Parsing Protobuf Definitions with Tree-sitter

Tree-sitter logo

If you work with Protocol Buffers (protobuf), you can really save time, boredom, and headache by parsing your definitions to build tools and generate code.

The usual tool for doing that is protoc. It supports plugins to generate output of various kinds: language bindings, documentation etc. But, if you want to do anything custom, you are faced with either using something limited like protoc-gen-gotemplate or writing your own plugin. protoc-gen-gotemplate works well, but you can’t build complex logic into the workflow. You are limited to what is possible in a simple Go template.

It’s also possible to use protoreflect from Go to process the compiled results at runtime. This is painful. Really painful.

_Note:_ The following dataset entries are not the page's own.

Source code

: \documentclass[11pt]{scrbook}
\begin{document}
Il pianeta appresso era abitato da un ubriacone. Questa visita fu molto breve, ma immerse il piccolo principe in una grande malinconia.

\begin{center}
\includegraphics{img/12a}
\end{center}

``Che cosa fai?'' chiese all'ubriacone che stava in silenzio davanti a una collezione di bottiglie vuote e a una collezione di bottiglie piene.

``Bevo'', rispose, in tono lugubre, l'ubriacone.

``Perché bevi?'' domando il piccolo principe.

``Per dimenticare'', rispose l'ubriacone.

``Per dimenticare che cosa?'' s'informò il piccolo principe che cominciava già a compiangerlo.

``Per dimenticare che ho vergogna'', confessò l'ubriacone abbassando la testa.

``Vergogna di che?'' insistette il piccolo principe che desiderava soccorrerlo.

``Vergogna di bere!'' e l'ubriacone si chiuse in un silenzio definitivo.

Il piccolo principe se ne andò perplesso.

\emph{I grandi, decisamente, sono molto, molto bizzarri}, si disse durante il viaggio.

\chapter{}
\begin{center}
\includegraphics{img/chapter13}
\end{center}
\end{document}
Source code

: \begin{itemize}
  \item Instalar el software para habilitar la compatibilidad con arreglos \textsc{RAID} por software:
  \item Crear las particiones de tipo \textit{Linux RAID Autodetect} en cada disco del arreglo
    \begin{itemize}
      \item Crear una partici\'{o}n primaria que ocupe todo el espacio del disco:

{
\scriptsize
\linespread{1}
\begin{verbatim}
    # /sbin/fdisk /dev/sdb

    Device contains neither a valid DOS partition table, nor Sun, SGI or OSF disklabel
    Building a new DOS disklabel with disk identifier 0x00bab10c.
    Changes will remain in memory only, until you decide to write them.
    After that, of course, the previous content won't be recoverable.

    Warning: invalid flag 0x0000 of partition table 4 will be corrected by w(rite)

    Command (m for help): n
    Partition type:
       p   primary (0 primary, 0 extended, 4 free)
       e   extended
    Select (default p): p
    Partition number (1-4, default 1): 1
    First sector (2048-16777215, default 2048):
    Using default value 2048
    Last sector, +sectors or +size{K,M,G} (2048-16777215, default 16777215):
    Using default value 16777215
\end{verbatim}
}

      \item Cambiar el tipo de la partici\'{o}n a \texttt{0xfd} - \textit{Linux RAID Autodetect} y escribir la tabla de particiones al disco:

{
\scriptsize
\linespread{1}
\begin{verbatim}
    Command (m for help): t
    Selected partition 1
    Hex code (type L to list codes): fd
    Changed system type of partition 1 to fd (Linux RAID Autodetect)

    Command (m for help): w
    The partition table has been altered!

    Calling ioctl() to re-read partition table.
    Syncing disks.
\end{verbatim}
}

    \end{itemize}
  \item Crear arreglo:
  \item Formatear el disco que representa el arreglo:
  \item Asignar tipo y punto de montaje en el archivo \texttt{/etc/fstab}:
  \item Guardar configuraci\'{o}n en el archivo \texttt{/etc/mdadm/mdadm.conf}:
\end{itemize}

So, at work, we had made limited use of the protobuf definitions other than for their main purpose and for documentation and package configuration via custom options (these are supported in protobuf). Writing the protoreflect code to make that work is not something I want to repeat.

Then I recently revamped my editor setup and moved from Vim to Neovim. In the process I realized how awesome the Tree-sitter parsing library is and that it probably was going to support extracting everything I wanted to get from our protobuf definitions. Neovim uses Tree-sitter extensively.

Why This Matters

Our evented and event-sourced backend at Mozi relies on protobuf for schema definitions and serialization of events. We use these same schemas everywhere from the frontend all the way to the backend. This means our whole system is working on the exact same entity definitions throughout. Good Stuff™.

In Go, the bindings are not really native structs and require a lot of GetXYZ() and GetValue() calls chained with nil checking to work around the fact that nil and zero values are encoded the same way in Protobuf. You also can’t use them in conjunction with anything that uses struct tags because you can’t apply tags. I am told by the mobile devs that the Swift bindings are similarly unfriendly.

We use a mapping layer to paper over this and to make these easier to work with in in our Go code, in data stores, and with off-the-shelf libraries.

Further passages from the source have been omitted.